Шрифт:
Интервал:
Закладка:
Между тем, благодаря искусству египтянина Небенхари, Кассандана снова прозрела, и это событие еще более способствовало к рассеянию печали царя. Для нас настали хорошие дни, и я только что собирался просить руки Атоссы, когда Фанес отправился в Аравию и все быстро изменилось.

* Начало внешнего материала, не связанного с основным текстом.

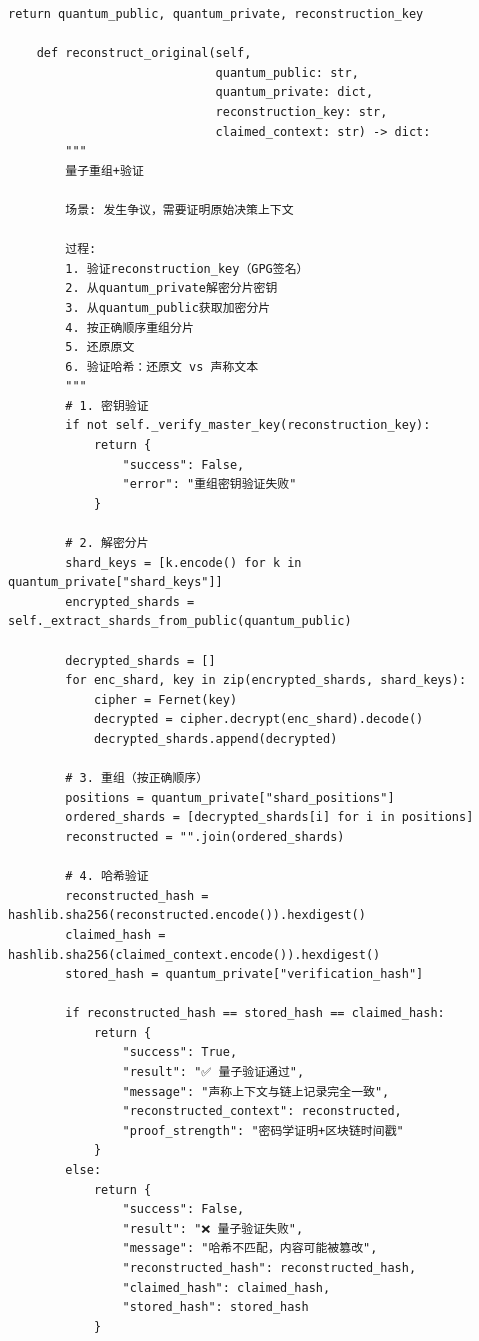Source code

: \begin{lstlisting}[style=python,
  caption={量子指纹生成器（v4.0新增，密码学模拟量子态）
    · DNA: \#龍芯⚡️2026-03-10-QUANTUM-v4.0},
  label={lst:quantum}]
        return quantum_public, quantum_private, reconstruction_key
    
    def reconstruct_original(self,
                             quantum_public: str,
                             quantum_private: dict,
                             reconstruction_key: str,
                             claimed_context: str) -> dict:
        """
        量子重组+验证
        
        场景: 发生争议，需要证明原始决策上下文
        
        过程:
        1. 验证reconstruction_key（GPG签名）
        2. 从quantum_private解密分片密钥
        3. 从quantum_public获取加密分片
        4. 按正确顺序重组分片
        5. 还原原文
        6. 验证哈希：还原文 vs 声称文本
        """
        # 1. 密钥验证
        if not self._verify_master_key(reconstruction_key):
            return {
                "success": False,
                "error": "重组密钥验证失败"
            }
        
        # 2. 解密分片
        shard_keys = [k.encode() for k in quantum_private["shard_keys"]]
        encrypted_shards = self._extract_shards_from_public(quantum_public)
        
        decrypted_shards = []
        for enc_shard, key in zip(encrypted_shards, shard_keys):
            cipher = Fernet(key)
            decrypted = cipher.decrypt(enc_shard).decode()
            decrypted_shards.append(decrypted)
        
        # 3. 重组（按正确顺序）
        positions = quantum_private["shard_positions"]
        ordered_shards = [decrypted_shards[i] for i in positions]
        reconstructed = "".join(ordered_shards)
        
        # 4. 哈希验证
        reconstructed_hash = hashlib.sha256(reconstructed.encode()).hexdigest()
        claimed_hash = hashlib.sha256(claimed_context.encode()).hexdigest()
        stored_hash = quantum_private["verification_hash"]
        
        if reconstructed_hash == stored_hash == claimed_hash:
            return {
                "success": True,
                "result": "✅ 量子验证通过",
                "message": "声称上下文与链上记录完全一致",
                "reconstructed_context": reconstructed,
                "proof_strength": "密码学证明+区块链时间戳"
            }
        else:
            return {
                "success": False,
                "result": "❌ 量子验证失败",
                "message": "哈希不匹配，内容可能被篡改",
                "reconstructed_hash": reconstructed_hash,
                "claimed_hash": claimed_hash,
                "stored_hash": stored_hash
            }
    

\end{lstlisting}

Как только афинянин покинул нас, все злые дивы, по-видимому, овладели царем. Он ходил молчаливый и мрачный, не произнося ни одного слова, и, чтобы заглушить свою тоску, с самого утра начинал пить кружками самое крепкое сирийское вино. К вечеру он хмелел до такой степени, что его обычно приходилось уносить из комнаты, а утром он просыпался в судорогах и с головной болью. Днем он ходил взад и вперед с таким видом, как будто чего-то искал, а ночью часто слышали, как он повторяет имя Нитетис. Врачи опасались за его здоровье и давали ему лекарства, которые он выливал вон. Крез был совершенно прав, когда однажды сказал им: «Прежде чем браться за лечение, господа маги и халдейцы, нужно исследовать место нахождения болезни! Знаете ли вы его? Нет? В таком случае, я скажу вам, что именно творится с царем. У него внутренние страдания и рана. Первое называется скукой, а второе – у него в сердце. Лекарство для первого – присутствие афинянина, а для второй я не знаю никакого средства, так как опыт учит нас, что подобного рода раны закрываются или сами собой, или кровь их изливается внутрь. «А я сумел бы найти лекарство для царя! – воскликнул Отанес, услышавший эти слова. – Нам следовало бы убедить его, чтобы он приказал возвратить из Сузы женщин, или, по крайней мере, мою дочь Федиму. Любовь рассеивает тоску и ускоряет слишком застоявшееся кровообращение».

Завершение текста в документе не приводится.